On 23rd September, this newspaper carried an article in which a mother related the frustration she was enduring in her attempts to secure video footage of her daughter from the Guyana Football Federation (GFF) to fulfil the request of an international scout.
The GFF took severe umbrage with Stabroek News’ (SN) presentation of this discouraging development and released a statement to the media. It followed up with a letter last Thursday to the Guyana Press Association complaining about our reporter, Duncan Saul’s coverage and requesting that disciplinary action be taken against him. After wading through these two very lengthy epistles, John Public is no doubt curious or confused, or both, about this storm brewing in a teacup.

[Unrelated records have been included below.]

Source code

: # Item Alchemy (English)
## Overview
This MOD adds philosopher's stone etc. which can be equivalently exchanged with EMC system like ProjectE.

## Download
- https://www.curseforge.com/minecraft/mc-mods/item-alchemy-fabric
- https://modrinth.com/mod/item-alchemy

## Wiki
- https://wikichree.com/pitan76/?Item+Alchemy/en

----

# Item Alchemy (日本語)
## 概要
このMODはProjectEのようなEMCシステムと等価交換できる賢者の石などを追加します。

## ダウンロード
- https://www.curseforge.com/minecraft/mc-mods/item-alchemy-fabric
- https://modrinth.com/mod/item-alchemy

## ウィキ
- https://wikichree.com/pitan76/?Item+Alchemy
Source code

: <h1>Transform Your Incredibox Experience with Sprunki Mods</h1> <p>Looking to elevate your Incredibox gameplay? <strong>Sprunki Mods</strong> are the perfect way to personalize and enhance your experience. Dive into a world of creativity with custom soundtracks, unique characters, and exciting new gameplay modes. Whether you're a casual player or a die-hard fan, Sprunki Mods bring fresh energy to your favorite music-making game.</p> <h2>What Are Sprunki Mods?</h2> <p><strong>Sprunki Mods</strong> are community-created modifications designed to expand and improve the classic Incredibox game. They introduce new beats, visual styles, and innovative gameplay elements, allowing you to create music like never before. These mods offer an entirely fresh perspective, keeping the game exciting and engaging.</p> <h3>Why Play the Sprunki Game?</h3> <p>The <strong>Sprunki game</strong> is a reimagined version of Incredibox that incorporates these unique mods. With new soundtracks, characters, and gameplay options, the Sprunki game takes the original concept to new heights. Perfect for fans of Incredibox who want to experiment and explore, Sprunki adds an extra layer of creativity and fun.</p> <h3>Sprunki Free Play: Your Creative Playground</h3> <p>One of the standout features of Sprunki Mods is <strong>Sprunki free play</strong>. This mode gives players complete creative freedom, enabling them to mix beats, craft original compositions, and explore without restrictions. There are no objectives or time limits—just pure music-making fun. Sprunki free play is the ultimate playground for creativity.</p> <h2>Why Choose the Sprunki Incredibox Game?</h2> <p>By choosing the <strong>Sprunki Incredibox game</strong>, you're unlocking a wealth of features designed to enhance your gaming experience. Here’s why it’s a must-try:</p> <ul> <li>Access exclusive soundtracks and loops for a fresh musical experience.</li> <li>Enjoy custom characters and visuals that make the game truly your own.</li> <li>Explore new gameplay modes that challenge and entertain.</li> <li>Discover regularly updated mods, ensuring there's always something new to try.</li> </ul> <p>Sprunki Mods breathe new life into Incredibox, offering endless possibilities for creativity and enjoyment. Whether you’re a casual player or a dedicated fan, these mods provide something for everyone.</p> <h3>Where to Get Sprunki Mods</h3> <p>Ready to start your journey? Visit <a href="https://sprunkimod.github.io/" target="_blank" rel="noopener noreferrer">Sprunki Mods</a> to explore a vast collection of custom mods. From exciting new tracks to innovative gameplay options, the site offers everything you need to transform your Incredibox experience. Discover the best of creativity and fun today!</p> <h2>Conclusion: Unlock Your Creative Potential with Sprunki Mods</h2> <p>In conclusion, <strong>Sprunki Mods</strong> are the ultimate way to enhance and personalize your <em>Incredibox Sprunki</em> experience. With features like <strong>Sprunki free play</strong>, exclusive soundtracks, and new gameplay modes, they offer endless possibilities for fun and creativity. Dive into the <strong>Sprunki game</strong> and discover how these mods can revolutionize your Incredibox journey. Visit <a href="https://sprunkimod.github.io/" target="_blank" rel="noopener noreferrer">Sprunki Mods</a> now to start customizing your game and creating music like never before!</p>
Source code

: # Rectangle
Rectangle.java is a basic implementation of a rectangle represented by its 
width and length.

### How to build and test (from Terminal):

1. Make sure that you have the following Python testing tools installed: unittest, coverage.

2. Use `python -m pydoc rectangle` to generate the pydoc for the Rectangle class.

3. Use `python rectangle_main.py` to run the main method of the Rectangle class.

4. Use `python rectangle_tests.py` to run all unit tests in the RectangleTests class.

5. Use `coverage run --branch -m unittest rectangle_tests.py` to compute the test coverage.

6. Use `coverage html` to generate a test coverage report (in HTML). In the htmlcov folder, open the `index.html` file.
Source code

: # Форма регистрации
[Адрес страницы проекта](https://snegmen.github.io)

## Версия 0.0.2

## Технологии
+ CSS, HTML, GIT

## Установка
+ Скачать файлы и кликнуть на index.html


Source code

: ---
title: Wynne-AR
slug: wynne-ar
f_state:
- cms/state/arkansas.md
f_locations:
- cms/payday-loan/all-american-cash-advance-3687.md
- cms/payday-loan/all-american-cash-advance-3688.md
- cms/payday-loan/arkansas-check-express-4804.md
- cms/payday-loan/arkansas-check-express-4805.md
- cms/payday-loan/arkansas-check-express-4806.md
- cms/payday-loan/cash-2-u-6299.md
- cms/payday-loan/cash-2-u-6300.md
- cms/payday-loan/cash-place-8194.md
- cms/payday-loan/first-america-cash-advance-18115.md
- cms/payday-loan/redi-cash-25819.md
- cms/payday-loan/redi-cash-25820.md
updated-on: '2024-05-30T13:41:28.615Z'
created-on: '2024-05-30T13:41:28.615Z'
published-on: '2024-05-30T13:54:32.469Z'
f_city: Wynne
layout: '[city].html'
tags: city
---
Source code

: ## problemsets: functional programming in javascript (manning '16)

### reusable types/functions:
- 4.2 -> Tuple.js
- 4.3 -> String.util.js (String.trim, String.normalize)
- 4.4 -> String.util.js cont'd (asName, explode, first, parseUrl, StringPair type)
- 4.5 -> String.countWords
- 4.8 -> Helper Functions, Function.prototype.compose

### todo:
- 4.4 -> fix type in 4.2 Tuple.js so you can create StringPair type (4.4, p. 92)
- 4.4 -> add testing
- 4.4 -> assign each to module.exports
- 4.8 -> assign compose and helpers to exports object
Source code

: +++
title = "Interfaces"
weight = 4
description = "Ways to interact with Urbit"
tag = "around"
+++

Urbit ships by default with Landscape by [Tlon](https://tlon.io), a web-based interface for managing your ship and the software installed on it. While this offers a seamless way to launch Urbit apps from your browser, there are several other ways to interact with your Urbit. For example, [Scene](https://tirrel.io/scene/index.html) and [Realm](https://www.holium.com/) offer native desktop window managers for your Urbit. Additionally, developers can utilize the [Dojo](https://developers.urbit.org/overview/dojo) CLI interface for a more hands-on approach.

In an exclusive interview with this newspaper, Finola Parvattan-Trim, the mother of Jalade Trim, spoke about the push around she has suffered whilst pleading for the available video footage of Jalade to pass on to an English junior scout for a possible trial with Manchester United.
“For the past seven weeks we have been trying to get the footage from them. When I ask, I am told the TD [Technical Director] has it. I just don’t bother anymore because I don’t know where more to turn to,” lamented the exasperated Ms Parvattan-Trim, a resident of Kwakwani, in the hinterland.
Jalade Trim has been a rising star ever since she burst onto the international stage at the tender age of 12 at the 2017 CONCACAF Girls Under-17 Caribbean Qualifiers at Leonora. She was one of two Guyanese representatives at the Gazprom International Social Children’s Programme, ‘Football for Friendship’, at the Spartak Football Academy, Moscow, Russia in 2018, held during the FIFA World Cup.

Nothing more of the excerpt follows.